◆ Brief
Pull each line containing "rows" from the data.

(Source texts of formatted documents)
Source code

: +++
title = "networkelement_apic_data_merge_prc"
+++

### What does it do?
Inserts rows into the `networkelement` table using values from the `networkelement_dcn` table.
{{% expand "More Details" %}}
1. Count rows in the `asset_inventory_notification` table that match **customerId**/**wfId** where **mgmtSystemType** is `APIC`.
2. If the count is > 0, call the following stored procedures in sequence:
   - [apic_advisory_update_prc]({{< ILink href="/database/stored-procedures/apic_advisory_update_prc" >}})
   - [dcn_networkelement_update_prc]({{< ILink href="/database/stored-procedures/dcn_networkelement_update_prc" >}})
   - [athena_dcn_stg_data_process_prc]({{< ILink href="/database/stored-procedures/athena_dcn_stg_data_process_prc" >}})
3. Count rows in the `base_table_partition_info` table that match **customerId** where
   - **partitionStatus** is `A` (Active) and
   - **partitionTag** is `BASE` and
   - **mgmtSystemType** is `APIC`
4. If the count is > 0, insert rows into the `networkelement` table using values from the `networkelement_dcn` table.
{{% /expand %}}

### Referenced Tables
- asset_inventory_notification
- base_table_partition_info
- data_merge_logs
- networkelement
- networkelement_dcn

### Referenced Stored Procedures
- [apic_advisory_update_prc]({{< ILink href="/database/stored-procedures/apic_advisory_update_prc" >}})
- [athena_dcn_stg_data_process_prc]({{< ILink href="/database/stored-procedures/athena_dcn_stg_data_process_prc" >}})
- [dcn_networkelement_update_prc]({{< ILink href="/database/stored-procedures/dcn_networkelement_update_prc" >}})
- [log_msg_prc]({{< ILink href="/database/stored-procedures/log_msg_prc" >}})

◆ Solution below
Inserts rows into the `networkelement` table using values from the `networkelement_dcn` table.
1. Count rows in the `asset_inventory_notification` table that match **customerId**/**wfId** where **mgmtSystemType** is `APIC`.
3. Count rows in the `base_table_partition_info` table that match **customerId** where
4. If the count is > 0, insert rows into the `networkelement` table using values from the `networkelement_dcn` table.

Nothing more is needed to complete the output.